Example | Description | |
Supervised learning algorithm | ||
Regularised regression | LASSO | An extension of classic regression algorithms in which a penalty is enforced to the fitted model to minimise its complexity and reduce the risk of overfitting |
Tree-based model | Classification and regression trees, random forest, gradient boosted trees (XGBoost) | Based on decision trees (a decision support tool which is a sequence of “if-then-else” splits are derived by iteratively separating data into groups based on the relationship between attributes and outcomes) |
Support vector machine | Linear, hinge loss, radial basis function kernel | Represents data in a multidimensional feature space and fits a “hyperplane” that best separates data based on outcomes of interest |
KNN | KNN | Represents data in a multidimensional feature space and uses local information about observations closest to a new dataset to predict outcomes for the new dataset |
Neural network | Deep neural networks, ANNs | Nonlinear algorithms built using multiple layers of nodes that extract features from the data and perform combinations that best predict outcomes |
Unsupervised learning algorithm | ||
Dimensionality reduction algorithms | Principal component analysis, linear discriminant analysis | Exploits inherent structure to transform data from high-dimensional space into a low-dimensional space which retains some meaningful attributes of the original data |
LCA | LCA | Identifies hidden population subgroups (latent classes) in the data.

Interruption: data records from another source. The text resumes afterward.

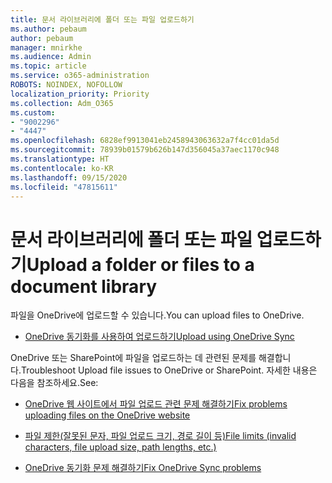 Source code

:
 ```yaml
---
title: 문서 라이브러리에 폴더 또는 파일 업로드하기
ms.author: pebaum
author: pebaum
manager: mnirkhe
ms.audience: Admin
ms.topic: article
ms.service: o365-administration
ROBOTS: NOINDEX, NOFOLLOW
localization_priority: Priority
ms.collection: Adm_O365
ms.custom:
- "9002296"
- "4447"
ms.openlocfilehash: 6828ef9913041eb2458943063632a7f4cc01da5d
ms.sourcegitcommit: 78939b01579b626b147d356045a37aec1170c948
ms.translationtype: HT
ms.contentlocale: ko-KR
ms.lasthandoff: 09/15/2020
ms.locfileid: "47815611"
---
```

# <a name="upload-a-folder-or-files-to-a-document-library"></a><span data-ttu-id="9c213-102">문서 라이브러리에 폴더 또는 파일 업로드하기</span><span class="sxs-lookup"><span data-stu-id="9c213-102">Upload a folder or files to a document library</span></span>

<span data-ttu-id="9c213-103">파일을 OneDrive에 업로드할 수 있습니다.</span><span class="sxs-lookup"><span data-stu-id="9c213-103">You can upload files to OneDrive.</span></span>

- [<span data-ttu-id="9c213-104">OneDrive 동기화를 사용하여 업로드하기</span><span class="sxs-lookup"><span data-stu-id="9c213-104">Upload using OneDrive Sync</span></span>](https://support.office.com/article/sync-files-with-onedrive-in-windows-615391c4-2bd3-4aae-a42a-858262e42a49)

<span data-ttu-id="9c213-105">OneDrive 또는 SharePoint에 파일을 업로드하는 데 관련된 문제를 해결합니다.</span><span class="sxs-lookup"><span data-stu-id="9c213-105">Troubleshoot Upload file issues to OneDrive or SharePoint.</span></span> <span data-ttu-id="9c213-106">자세한 내용은 다음을 참조하세요.</span><span class="sxs-lookup"><span data-stu-id="9c213-106">See:</span></span>

- [<span data-ttu-id="9c213-107">OneDrive 웹 사이트에서 파일 업로드 관련 문제 해결하기</span><span class="sxs-lookup"><span data-stu-id="9c213-107">Fix problems uploading files on the OneDrive website</span></span>](https://support.office.com/article/Fix-problems-uploading-files-on-the-OneDrive-website-9afcc4a0-e344-4bc9-9c9d-59d3e802247e)

- [<span data-ttu-id="9c213-108">파일 제한(잘못된 문자, 파일 업로드 크기, 경로 길이 등)</span><span class="sxs-lookup"><span data-stu-id="9c213-108">File limits (invalid characters, file upload size, path lengths, etc.)</span></span>](https://support.office.com/article/invalid-file-names-and-file-types-in-onedrive-onedrive-for-business-and-sharepoint-64883a5d-228e-48f5-b3d2-eb39e07630fa)

- [<span data-ttu-id="9c213-109">OneDrive 동기화 문제 해결하기</span><span class="sxs-lookup"><span data-stu-id="9c213-109">Fix OneDrive Sync problems</span></span>](https://support.office.com/article/Fix-OneDrive-sync-problems-83ab0d8a-8400-45b0-8dcf-dc8aa8a6bcf8)
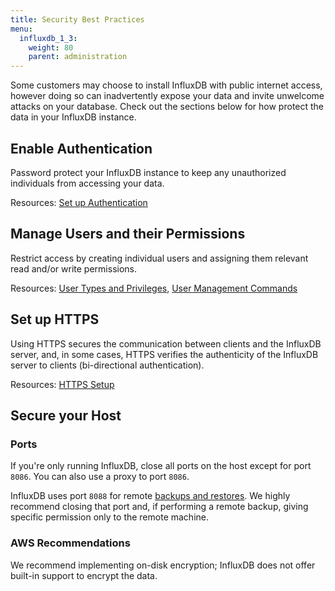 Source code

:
 ```yaml
---
title: Security Best Practices
menu:
  influxdb_1_3:
    weight: 80
    parent: administration
---
```


Some customers may choose to install InfluxDB with public internet access, however 
doing so can inadvertently expose your data and invite unwelcome attacks on your database. 
Check out the sections below for how protect the data in your InfluxDB instance.

## Enable Authentication

Password protect your InfluxDB instance to keep any unauthorized individuals
from accessing your data.

Resources:
[Set up Authentication](/influxdb/v1.3/query_language/authentication_and_authorization/#set-up-authentication)

## Manage Users and their Permissions

Restrict access by creating individual users and assigning them relevant 
read and/or write permissions.

Resources:
[User Types and Privileges](/influxdb/v1.3/query_language/authentication_and_authorization/#user-types-and-privileges),
[User Management Commands](/influxdb/v1.3/query_language/authentication_and_authorization/#user-management-commands)

## Set up HTTPS

Using HTTPS secures the communication between clients and the InfluxDB server, and, in
some cases, HTTPS verifies the authenticity of the InfluxDB server to clients (bi-directional authentication).

Resources:
[HTTPS Setup](/influxdb/v1.3/administration/https_setup/)

## Secure your Host

### Ports
If you're only running InfluxDB, close all ports on the host except for port `8086`.
You can also use a proxy to port `8086`.

InfluxDB uses port `8088` for remote [backups and restores](/influxdb/v1.3/administration/backup_and_restore/).
We highly recommend closing that port and, if performing a remote backup,
giving specific permission only to the remote machine.

### AWS Recommendations

We recommend implementing on-disk encryption; InfluxDB does not offer built-in support to encrypt the data.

Used in datasets with complex constructs that have multiple behaviours. The probability of class membership is indirectly estimated by measuring patterns in the data |
Cluster analysis | K-means, hierarchical cluster analysis | Uses inherent structures in the data to best organise data into subgroups of maximum commonality based on some distance measure between features |
Reinforcement learning algorithm | ||
Reinforcement learning | Markov decision process and Q learning | Provides tools to optimise sequences of decision for the best outcomes or to maximise rewards. Learns by trial and error. An action is reinforced with the action that results in a positive outcome (reward), and vice versa. The algorithm can improve performance in scenarios where a learning system can choose to repeat known decisions (exploitation) or make novel decisions expecting to gain even greater rewards (exploration) |
KNN: K-nearest neighbour; LCA: latent class analysis; LASSO: least absolute shrinkage and selection operator; ANN: artificial neural network.